A relatora, Carla Dickson, destacou que a inclusão de novos medicamentos não será feita de forma arbitrária, mas sim através de análises técnicas e econômicas rigorosas realizadas pelo Ministério da Saúde. Segundo a deputada, utilizar um projeto de lei para determinar medicamentos específicos pode causar ineficiências na gestão pública, o que poderia comprometer a qualidade do atendimento.
Em seus comentários, Dickson enfatizou a importância de que a rede pública de saúde tenha acesso a fármacos modernos, que apresentem um perfil de efeitos adversos reduzido, sempre seguindo protocolos clínicos bem estabelecidos. “A ideia da avaliação técnico-científica e econômica é garantir que o SUS possa realizar um maior número de ações com um uso eficiente de recursos”, afirmou.
Além disso, o texto aprovado estipula que a inclusão de novos tratamentos deverá respeitar os procedimentos já estabelecidos para a incorporação de tecnologias no SUS. Agora, a proposta irá passar por uma análise adicional, em caráter conclusivo, pelas comissões de Finanças e Tributação e de Constituição, Justiça e Cidadania. Após essa etapa, para que a proposta se torne lei, ela ainda precisará ser aprovada pela Câmara dos Deputados e pelo Senado.
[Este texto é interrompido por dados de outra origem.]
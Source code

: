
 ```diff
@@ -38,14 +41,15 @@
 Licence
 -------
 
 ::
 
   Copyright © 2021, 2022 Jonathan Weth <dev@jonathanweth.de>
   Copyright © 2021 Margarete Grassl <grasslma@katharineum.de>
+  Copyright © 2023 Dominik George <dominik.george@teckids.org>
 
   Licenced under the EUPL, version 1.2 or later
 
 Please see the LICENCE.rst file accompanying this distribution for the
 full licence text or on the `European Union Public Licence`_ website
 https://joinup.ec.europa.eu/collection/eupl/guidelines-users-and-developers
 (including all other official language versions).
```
Essa movimentação é um reflexo da crescente preocupação com a saúde pública no Brasil, especialmente no que tange ao manejo de doenças crônicas como o diabetes, que afeta milhões de brasileiros. A expectativa é que essa iniciativa possa levar a uma melhoria significativa na qualidade de vida dos pacientes diabéticos, proporcionando-lhes tratamentos mais eficazes e personalizados.